Zweifel an der Glaubwürdigkeit der USA blieben in dieser Nacht. Mit Argusaugen – 50.000 Klicks in wenigen Stunden  – wurde Assanges Flugroute von London nach Saipan im Internet überwacht, damit die kleinste Abweichung schnell entdeckt würde. Ist es vielleicht doch nur eine Finte? Schnappen sie ihn in Bangkok?

WikiLeaks schreibt 

Das ist das Ergebnis einer weltweiten Kampagne von Graswurzelorganisationen, Pressefreiheitskampagnen, Parlamentariern und Führern aus dem gesamten politischen Spektrum bis hin zu den Vereinten Nationen. Dies schuf den ‚Raum für eine lange Zeit der Verhandlungen mit dem US-Justizministerium… .“

Der „Plea Deal“ oder „wenn’s der Wahrheitsfindung dient“ (frei nach Fritz Teufel)

In den USA ist der „Plea Deal“ seit langem eine Methode, die Strafverfahren mit jahrelangen Beweisaufnahmen und endlosen Verhandlungstagen abkürzen und das Justizsystem entlasten soll. Es ist eine Vereinbarung zwischen Gericht, Anklage und Verteidigung/Angeklagten, dass der Angeklagte alle Anklagepunkte oder einen Teil davon möglichst bald einräumt und daraufhin das Strafmaß spürbar gesenkt wird. Die Parteien schließen eine Vereinbarung, das Gericht muß zustimmen, damit die Vereinbarung gültig wird, es kann aber auch seine Zustimmung verweigern.

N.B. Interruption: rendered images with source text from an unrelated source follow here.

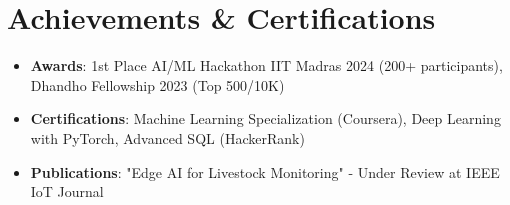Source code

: \documentclass[letterpaper,10.8pt]{article}
\newcommand{\resumeItem}[1]{
  \item\small{#1}
}
\newcommand{\resumeItemListStart}{\begin{itemize}[leftmargin=*,itemsep=2pt,parsep=0pt,topsep=1pt]}
\newcommand{\resumeItemListEnd}{\end{itemize}\vspace{0pt}}
\begin{document}
\section{Achievements \& Certifications}
\resumeItemListStart
    \resumeItem{\textbf{Awards}: 1st Place AI/ML Hackathon IIT Madras 2024 (200+ participants), Dhandho Fellowship 2023 (Top 500/10K)}
    \resumeItem{\textbf{Certifications}: Machine Learning Specialization (Coursera), Deep Learning with PyTorch, Advanced SQL (HackerRank)}
    \resumeItem{\textbf{Publications}: "Edge AI for Livestock Monitoring" - Under Review at IEEE IoT Journal}
\resumeItemListEnd
\end{document}
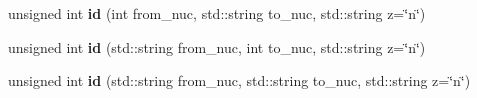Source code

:\begin{Indent}
\begin{DoxyCompactItemize}
\item 
\mbox{\label{namespacepyne_1_1rxname_a59db818b92ee0c58e5da5e29ecccb7b3}} 
unsigned int {\bfseries id} (int from\+\_\+nuc, std\+::string to\+\_\+nuc, std\+::string z=\char`\"{}n\char`\"{})
\item 
\mbox{\label{namespacepyne_1_1rxname_aeef408cf1b26de2f7828c35981db3f88}} 
unsigned int {\bfseries id} (std\+::string from\+\_\+nuc, int to\+\_\+nuc, std\+::string z=\char`\"{}n\char`\"{})
\item 
\mbox{\label{namespacepyne_1_1rxname_a8b635b6cfe404af21b0a0c7744d911aa}} 
unsigned int {\bfseries id} (std\+::string from\+\_\+nuc, std\+::string to\+\_\+nuc, std\+::string z=\char`\"{}n\char`\"{})
\end{DoxyCompactItemize}
\end{Indent}

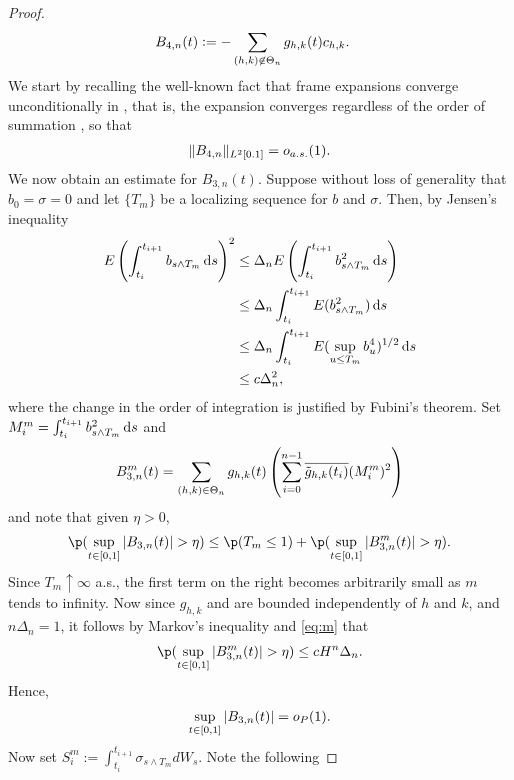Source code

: \begin{proof}
\begin{align}
  &B_{4,n}(t) := - \sum_{\substack{(h,k) \not\in \Theta_n }}g_{h,k}(t){c}_{h,k}. 
  \label{}
\end{align}
We start by recalling the well-known fact that  frame expansions converge unconditionally in \Ltwo, that is, the expansion converges regardless of the order of summation \citep[Theorem 5.1.7]{Christensen2008}, so that  
\begin{align}
  \Vert B_{4, n}  \Vert_{L^2[0.1]} = o_{a.s.}(1).\notag
  \label{}
\end{align}
We now obtain an estimate for  $B_{3,n}(t)$. Suppose without loss of generality that $b_0 = \sigma =  0$ and let $\{T_m\}$ be a localizing sequence for $b$ and $\sigma$.  Then, by Jensen's inequality
\begin{align}
 E\left(\int_{t_i}^{t_{i+1}} b_{s \wedge T_m}  \D s\right)^2  &\le \Delta_n E\left(\int_{t_i}^{t_{i+1}} b_{s \wedge T_m}^2  \D s\right) \notag \\
&\le \Delta_n \int_{t_i}^{t_{i+1}} E(b_{s \wedge T_m}^2)  \D s \notag\\
&\le \Delta_n \int_{t_i}^{t_{i+1}} E(\sup_{u \le T_m}b_{u}^4)^{1/2}  \D s \notag\\
& \le c \Delta_n^2,
  \label{eq:m}
\end{align}
where the change in the order of integration is justified by Fubini's theorem.  Set $M_i^m = \int_{t_i}^{t_{i+1}} b_{s \wedge T_m}^2  \D s$ and 
\begin{align}
  B^m_{3,n}(t) = \sum_{(h,k) \in \Theta_n} g_{h,k}(t)\left( \sum_{i=0}^{n-1} \overline{\tilde{g}_{h,k}(t_i)} (M_i^m)^2 \right)\notag
  \label{}
\end{align}
and note that given $\eta > 0$,
\begin{align}
 \p(\sup_{t \in \domain} \vert B_{3,n}(t)\vert >  \eta ) \le \p(T_m \le 1) + \p( \sup_{t \in \domain} \vert B_{3,n}^m(t)\vert > \eta). \notag
  \label{}
\end{align}
Since $T_m \uparrow \infty$ a.s., the first term on the right becomes arbitrarily small as $m$ tends to infinity. Now since  $g_{h,k}$ and \tghk  are bounded independently of $h$ and $k$, and $n\Delta_n = 1$, it follows by Markov's inequality and \eqref{eq:m} that 
\begin{align}
  \p( \sup_{t \in \domain} \vert B_{3,n}^m(t)\vert > \eta) \le  c H^n \Delta_n.  \notag
  \label{}
\end{align}
Hence,
\begin{align}
  \sup_{t \in [0,1]} \vert B_{3,n}(t)\vert = o_{P}( 1).
  \label{}
\end{align}
Now set $S_i^m := \int_{t_i}^{t_{i + 1}} \sigma_{s \wedge T_m} d W_s$. Note the following  

\end{proof}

Diese Methode war Vorbild für die “Verständigung im Strafverfahren“ im deutschen Strafprozessrecht. In Deutschland wird oft zusätzlich „tätige Reue“ vom Angeklagten erwartet, d.h. Hilfe bei der Aufklärung der restlichen Anklagepunkte bzw. Beschuldigten, des Tatumfelds und eventueller Tathelfer.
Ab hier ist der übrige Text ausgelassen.